**PROBLEM STATEMENT:**
For this exercise, transcribe all of the records exactly as given.

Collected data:
*** Block opens ***

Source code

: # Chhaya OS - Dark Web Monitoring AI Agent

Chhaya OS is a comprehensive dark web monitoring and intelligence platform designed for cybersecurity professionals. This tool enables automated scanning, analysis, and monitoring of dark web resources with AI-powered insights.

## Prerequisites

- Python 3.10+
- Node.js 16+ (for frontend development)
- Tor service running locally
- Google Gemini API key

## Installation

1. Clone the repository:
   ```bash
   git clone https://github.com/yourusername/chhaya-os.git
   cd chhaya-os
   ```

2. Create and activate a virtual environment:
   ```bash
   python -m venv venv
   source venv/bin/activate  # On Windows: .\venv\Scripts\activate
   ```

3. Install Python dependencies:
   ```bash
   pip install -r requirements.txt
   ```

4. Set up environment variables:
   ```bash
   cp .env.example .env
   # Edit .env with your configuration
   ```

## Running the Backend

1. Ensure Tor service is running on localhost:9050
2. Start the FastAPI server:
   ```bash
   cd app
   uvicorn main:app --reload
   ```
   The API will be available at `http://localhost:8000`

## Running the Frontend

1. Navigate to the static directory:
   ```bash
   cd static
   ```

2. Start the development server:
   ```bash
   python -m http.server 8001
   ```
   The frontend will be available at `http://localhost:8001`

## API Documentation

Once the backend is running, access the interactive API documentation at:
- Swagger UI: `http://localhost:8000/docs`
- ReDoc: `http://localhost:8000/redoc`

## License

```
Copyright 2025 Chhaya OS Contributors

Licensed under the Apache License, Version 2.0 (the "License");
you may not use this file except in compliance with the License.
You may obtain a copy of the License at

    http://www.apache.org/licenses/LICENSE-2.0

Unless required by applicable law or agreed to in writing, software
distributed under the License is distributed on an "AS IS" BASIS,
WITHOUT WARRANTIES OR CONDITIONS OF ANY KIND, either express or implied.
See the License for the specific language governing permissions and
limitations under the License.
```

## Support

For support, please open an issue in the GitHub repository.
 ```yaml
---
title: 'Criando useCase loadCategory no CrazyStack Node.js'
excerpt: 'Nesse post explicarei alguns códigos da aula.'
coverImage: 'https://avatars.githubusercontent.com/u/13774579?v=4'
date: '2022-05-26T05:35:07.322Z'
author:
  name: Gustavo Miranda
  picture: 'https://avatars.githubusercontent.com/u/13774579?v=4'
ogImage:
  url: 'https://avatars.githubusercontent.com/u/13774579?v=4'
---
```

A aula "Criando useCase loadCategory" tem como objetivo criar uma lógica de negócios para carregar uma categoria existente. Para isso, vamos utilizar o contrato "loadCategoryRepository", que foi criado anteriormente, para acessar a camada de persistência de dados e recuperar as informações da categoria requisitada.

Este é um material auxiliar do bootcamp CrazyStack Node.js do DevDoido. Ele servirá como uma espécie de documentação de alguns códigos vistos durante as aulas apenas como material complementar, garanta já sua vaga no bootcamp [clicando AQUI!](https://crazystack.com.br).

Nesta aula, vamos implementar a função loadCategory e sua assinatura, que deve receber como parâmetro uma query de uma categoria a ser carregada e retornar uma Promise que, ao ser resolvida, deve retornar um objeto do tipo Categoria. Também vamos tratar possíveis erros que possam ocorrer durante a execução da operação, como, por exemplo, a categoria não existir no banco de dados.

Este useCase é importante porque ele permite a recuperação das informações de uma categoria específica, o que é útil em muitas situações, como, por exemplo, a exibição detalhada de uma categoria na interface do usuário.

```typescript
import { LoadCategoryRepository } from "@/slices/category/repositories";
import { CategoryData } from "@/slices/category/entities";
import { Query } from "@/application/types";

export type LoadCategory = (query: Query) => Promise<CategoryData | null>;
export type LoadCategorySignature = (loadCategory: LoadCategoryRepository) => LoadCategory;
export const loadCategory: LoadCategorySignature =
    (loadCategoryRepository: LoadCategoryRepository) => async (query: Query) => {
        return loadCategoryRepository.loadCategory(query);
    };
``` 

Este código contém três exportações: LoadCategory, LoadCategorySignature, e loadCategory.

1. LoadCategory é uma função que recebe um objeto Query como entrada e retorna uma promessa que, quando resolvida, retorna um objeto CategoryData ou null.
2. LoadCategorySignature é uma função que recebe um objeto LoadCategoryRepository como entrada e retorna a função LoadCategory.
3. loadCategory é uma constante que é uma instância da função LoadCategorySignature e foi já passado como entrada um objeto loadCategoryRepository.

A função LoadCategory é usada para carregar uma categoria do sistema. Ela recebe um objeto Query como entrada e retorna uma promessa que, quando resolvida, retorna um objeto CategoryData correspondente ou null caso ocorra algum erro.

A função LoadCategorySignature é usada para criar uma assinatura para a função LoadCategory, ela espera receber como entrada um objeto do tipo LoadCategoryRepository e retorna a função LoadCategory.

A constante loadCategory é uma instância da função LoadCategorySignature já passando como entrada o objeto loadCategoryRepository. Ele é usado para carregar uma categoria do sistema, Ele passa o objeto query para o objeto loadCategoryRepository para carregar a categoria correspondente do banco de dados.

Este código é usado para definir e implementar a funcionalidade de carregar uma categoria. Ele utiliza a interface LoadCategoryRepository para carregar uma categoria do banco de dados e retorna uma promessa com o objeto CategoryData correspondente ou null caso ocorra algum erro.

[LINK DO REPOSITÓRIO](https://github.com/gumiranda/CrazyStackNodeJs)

*** Block closes ***

**RESULT FOR THIS EXERCISE:**
Source code

: # Chhaya OS - Dark Web Monitoring AI Agent

Chhaya OS is a comprehensive dark web monitoring and intelligence platform designed for cybersecurity professionals. This tool enables automated scanning, analysis, and monitoring of dark web resources with AI-powered insights.

## Prerequisites

- Python 3.10+
- Node.js 16+ (for frontend development)
- Tor service running locally
- Google Gemini API key

## Installation

1. Clone the repository:
   ```bash
   git clone https://github.com/yourusername/chhaya-os.git
   cd chhaya-os
   ```

2. Create and activate a virtual environment:
   ```bash
   python -m venv venv
   source venv/bin/activate  # On Windows: .\venv\Scripts\activate
   ```

3. Install Python dependencies:
   ```bash
   pip install -r requirements.txt
   ```

4. Set up environment variables:
   ```bash
   cp .env.example .env
   # Edit .env with your configuration
   ```

## Running the Backend

1. Ensure Tor service is running on localhost:9050
2. Start the FastAPI server:
   ```bash
   cd app
   uvicorn main:app --reload
   ```
   The API will be available at `http://localhost:8000`

## Running the Frontend

1. Navigate to the static directory:
   ```bash
   cd static
   ```

2. Start the development server:
   ```bash
   python -m http.server 8001
   ```
   The frontend will be available at `http://localhost:8001`

## API Documentation

Once the backend is running, access the interactive API documentation at:
- Swagger UI: `http://localhost:8000/docs`
- ReDoc: `http://localhost:8000/redoc`

## License

```
Copyright 2025 Chhaya OS Contributors

Licensed under the Apache License, Version 2.0 (the "License");
you may not use this file except in compliance with the License.
You may obtain a copy of the License at

    http://www.apache.org/licenses/LICENSE-2.0

Unless required by applicable law or agreed to in writing, software
distributed under the License is distributed on an "AS IS" BASIS,
WITHOUT WARRANTIES OR CONDITIONS OF ANY KIND, either express or implied.
See the License for the specific language governing permissions and
limitations under the License.
```

## Support

For support, please open an issue in the GitHub repository.
 ```yaml
---
title: 'Criando useCase loadCategory no CrazyStack Node.js'
excerpt: 'Nesse post explicarei alguns códigos da aula.'
coverImage: 'https://avatars.githubusercontent.com/u/13774579?v=4'
date: '2022-05-26T05:35:07.322Z'
author:
  name: Gustavo Miranda
  picture: 'https://avatars.githubusercontent.com/u/13774579?v=4'
ogImage:
  url: 'https://avatars.githubusercontent.com/u/13774579?v=4'
---
```

A aula "Criando useCase loadCategory" tem como objetivo criar uma lógica de negócios para carregar uma categoria existente. Para isso, vamos utilizar o contrato "loadCategoryRepository", que foi criado anteriormente, para acessar a camada de persistência de dados e recuperar as informações da categoria requisitada.

Este é um material auxiliar do bootcamp CrazyStack Node.js do DevDoido. Ele servirá como uma espécie de documentação de alguns códigos vistos durante as aulas apenas como material complementar, garanta já sua vaga no bootcamp [clicando AQUI!](https://crazystack.com.br).

Nesta aula, vamos implementar a função loadCategory e sua assinatura, que deve receber como parâmetro uma query de uma categoria a ser carregada e retornar uma Promise que, ao ser resolvida, deve retornar um objeto do tipo Categoria. Também vamos tratar possíveis erros que possam ocorrer durante a execução da operação, como, por exemplo, a categoria não existir no banco de dados.

Este useCase é importante porque ele permite a recuperação das informações de uma categoria específica, o que é útil em muitas situações, como, por exemplo, a exibição detalhada de uma categoria na interface do usuário.

```typescript
import { LoadCategoryRepository } from "@/slices/category/repositories";
import { CategoryData } from "@/slices/category/entities";
import { Query } from "@/application/types";

export type LoadCategory = (query: Query) => Promise<CategoryData | null>;
export type LoadCategorySignature = (loadCategory: LoadCategoryRepository) => LoadCategory;
export const loadCategory: LoadCategorySignature =
    (loadCategoryRepository: LoadCategoryRepository) => async (query: Query) => {
        return loadCategoryRepository.loadCategory(query);
    };
``` 

Este código contém três exportações: LoadCategory, LoadCategorySignature, e loadCategory.

1. LoadCategory é uma função que recebe um objeto Query como entrada e retorna uma promessa que, quando resolvida, retorna um objeto CategoryData ou null.
2. LoadCategorySignature é uma função que recebe um objeto LoadCategoryRepository como entrada e retorna a função LoadCategory.
3. loadCategory é uma constante que é uma instância da função LoadCategorySignature e foi já passado como entrada um objeto loadCategoryRepository.

A função LoadCategory é usada para carregar uma categoria do sistema. Ela recebe um objeto Query como entrada e retorna uma promessa que, quando resolvida, retorna um objeto CategoryData correspondente ou null caso ocorra algum erro.

A função LoadCategorySignature é usada para criar uma assinatura para a função LoadCategory, ela espera receber como entrada um objeto do tipo LoadCategoryRepository e retorna a função LoadCategory.

A constante loadCategory é uma instância da função LoadCategorySignature já passando como entrada o objeto loadCategoryRepository. Ele é usado para carregar uma categoria do sistema, Ele passa o objeto query para o objeto loadCategoryRepository para carregar a categoria correspondente do banco de dados.

Este código é usado para definir e implementar a funcionalidade de carregar uma categoria. Ele utiliza a interface LoadCategoryRepository para carregar uma categoria do banco de dados e retorna uma promessa com o objeto CategoryData correspondente ou null caso ocorra algum erro.

[LINK DO REPOSITÓRIO](https://github.com/gumiranda/CrazyStackNodeJs)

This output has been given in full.